L'ensemble des titres est tout bonnement excellent, le seul bémol à apporter étant l'usure trop rapide (à mon oreille) de "Rumeurs", titre qui voit néanmoins apparaître un guest de taille : Alif Sound System. Du titre d'ouverture "On pisse sur ton piston" qui affiche tout de suite les prérogatives du quatuor : intransigeance et intégrité, radicalisme et bon sens à "Lost in my way", le groupe ne relâche jamais la pression. De multiples sujets passent à la moulinette Redbong : critiques construites du vedettariat jetable et plus généralement de la puissance des médias, constat désabusé du fonctionnement de notre système politique et économique ("28 ans plus tard")... Le groupe est franchement offensif en déclenchant le détonateur de "Bombe hash", en s'appliquant à démonter les sectarismes musicaux subsistants ("1sectivore") ou en épinglant un personnage politique dont le zèle offre de quoi écrire à bon nombre de gens ("Sarkophage").
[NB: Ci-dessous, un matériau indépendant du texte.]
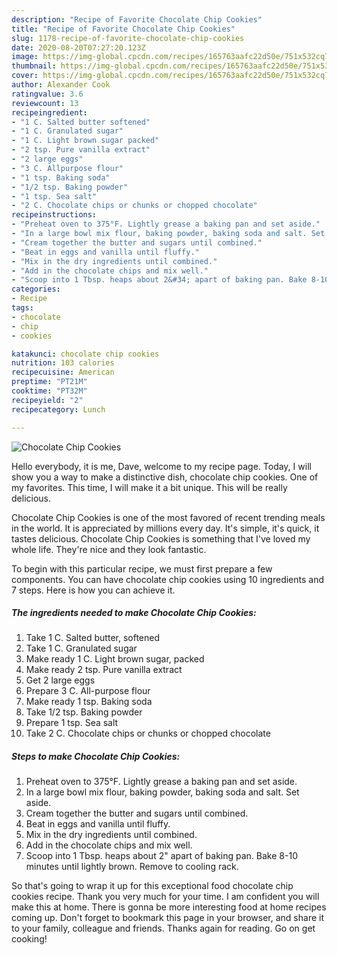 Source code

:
 ```yaml
---
description: "Recipe of Favorite Chocolate Chip Cookies"
title: "Recipe of Favorite Chocolate Chip Cookies"
slug: 1178-recipe-of-favorite-chocolate-chip-cookies
date: 2020-08-20T07:27:20.123Z
image: https://img-global.cpcdn.com/recipes/165763aafc22d50e/751x532cq70/chocolate-chip-cookies-recipe-main-photo.jpg
thumbnail: https://img-global.cpcdn.com/recipes/165763aafc22d50e/751x532cq70/chocolate-chip-cookies-recipe-main-photo.jpg
cover: https://img-global.cpcdn.com/recipes/165763aafc22d50e/751x532cq70/chocolate-chip-cookies-recipe-main-photo.jpg
author: Alexander Cook
ratingvalue: 3.6
reviewcount: 13
recipeingredient:
- "1 C. Salted butter softened"
- "1 C. Granulated sugar"
- "1 C. Light brown sugar packed"
- "2 tsp. Pure vanilla extract"
- "2 large eggs"
- "3 C. Allpurpose flour"
- "1 tsp. Baking soda"
- "1/2 tsp. Baking powder"
- "1 tsp. Sea salt"
- "2 C. Chocolate chips or chunks or chopped chocolate"
recipeinstructions:
- "Preheat oven to 375°F. Lightly grease a baking pan and set aside."
- "In a large bowl mix flour, baking powder, baking soda and salt. Set aside."
- "Cream together the butter and sugars until combined."
- "Beat in eggs and vanilla until fluffy."
- "Mix in the dry ingredients until combined."
- "Add in the chocolate chips and mix well."
- "Scoop into 1 Tbsp. heaps about 2&#34; apart of baking pan. Bake 8-10 minutes until lightly brown. Remove to cooling rack."
categories:
- Recipe
tags:
- chocolate
- chip
- cookies

katakunci: chocolate chip cookies 
nutrition: 103 calories
recipecuisine: American
preptime: "PT21M"
cooktime: "PT32M"
recipeyield: "2"
recipecategory: Lunch

---
```



![Chocolate Chip Cookies](https://img-global.cpcdn.com/recipes/165763aafc22d50e/751x532cq70/chocolate-chip-cookies-recipe-main-photo.jpg)

Hello everybody, it is me, Dave, welcome to my recipe page. Today, I will show you a way to make a distinctive dish, chocolate chip cookies. One of my favorites. This time, I will make it a bit unique. This will be really delicious.



Chocolate Chip Cookies is one of the most favored of recent trending meals in the world. It is appreciated by millions every day. It's simple, it's quick, it tastes delicious. Chocolate Chip Cookies is something that I've loved my whole life. They're nice and they look fantastic.


To begin with this particular recipe, we must first prepare a few components. You can have chocolate chip cookies using 10 ingredients and 7 steps. Here is how you can achieve it.

<!--inarticleads1-->

##### The ingredients needed to make Chocolate Chip Cookies:

1. Take 1 C. Salted butter, softened
1. Take 1 C. Granulated sugar
1. Make ready 1 C. Light brown sugar, packed
1. Make ready 2 tsp. Pure vanilla extract
1. Get 2 large eggs
1. Prepare 3 C. All-purpose flour
1. Make ready 1 tsp. Baking soda
1. Take 1/2 tsp. Baking powder
1. Prepare 1 tsp. Sea salt
1. Take 2 C. Chocolate chips or chunks or chopped chocolate




<!--inarticleads2-->

##### Steps to make Chocolate Chip Cookies:

1. Preheat oven to 375°F. Lightly grease a baking pan and set aside.
1. In a large bowl mix flour, baking powder, baking soda and salt. Set aside.
1. Cream together the butter and sugars until combined.
1. Beat in eggs and vanilla until fluffy.
1. Mix in the dry ingredients until combined.
1. Add in the chocolate chips and mix well.
1. Scoop into 1 Tbsp. heaps about 2&#34; apart of baking pan. Bake 8-10 minutes until lightly brown. Remove to cooling rack.




So that's going to wrap it up for this exceptional food chocolate chip cookies recipe. Thank you very much for your time. I am confident you will make this at home. There is gonna be more interesting food at home recipes coming up. Don't forget to bookmark this page in your browser, and share it to your family, colleague and friends. Thanks again for reading. Go on get cooking!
Sans jamais se poser en moralisateur de bas étage mais plutôt en témoin de son temps, le groupe aborde aussi, au travers de "Double jeu, double risque", la question de l'éthique difficilement accessible à certains.
Un des titres les plus puissants est sans nul doute "Strip tease" (ex-aequo avec "Bomb hash") qui taille magnifiquement bien, et de façon fortement hilarante, le portrait de la famille lambda qui se pose pas trop de questions et qui baigne dans la stupidité sans se soucier d'autre chose que de son nombril. Mais comme le dit le groupe lui-même "pas de jugement, pas de critique, la prudence est de mise / juste un état des lieux, un doc de plus comme dans Strip-tease". Car le titre de cette plage est bel et bien un clin d'oeil à l'émission belge qui nous déshabille depuis plusieurs années sur la troisième chaîne du service public. Et reprendre le titre n'est pas tout puisque le mémorable générique de l'émission y est samplé pour donner un rendu encore plus réaliste au morceau.
De façon globale, les textes oscillent, tous styles confondus, entre la clairvoyance d'Assassin, l'intransigeante poésie de La Rumeur, la finesse de la plume de Lofofora, le cynisme d'Oneyed Jack ou l'âpreté de Freedom For King Kong. Coté musique, difficile de créer des parallèles avec d'autres groupes puisque l'originalité est indéniablement au rendez-vous. On pourra imaginer un Freedom For King Kong (encore eux !) carrément électro collisionnant avec la pugnacité de La Phaze sans oublier la présence d'une touche Zebda (époque des deux premiers albums). Certaines parties offrent une place assez large à Lodubang et Selecta Pastoug' notamment sur la séquence assez glauque de "28 ans plus tard" que Cypress Hill n'aurait pas démenti.
Comment ne pas dédier un paragraphe au dors-et-déjà cultissime Professeur Daniel qui vient ajouter son grain de sel juste quand il le faut (surtout lors de son "Intro Pr Daniel" et son "Outro Pr Daniel") tandis que le pauvre se fait sèchement rembarré sur la piste cachée après avoir tenté d'expliquer l'origine du mot "défoncé".
On pourrait s'étendre encore longtemps à scander des louanges à Redbong mais je m'arrête avant de rendre cette chronique indigeste de par sa longueur et vous le rappelle une fois pour toutes : ce groupe est vraiment trop bon(g) !!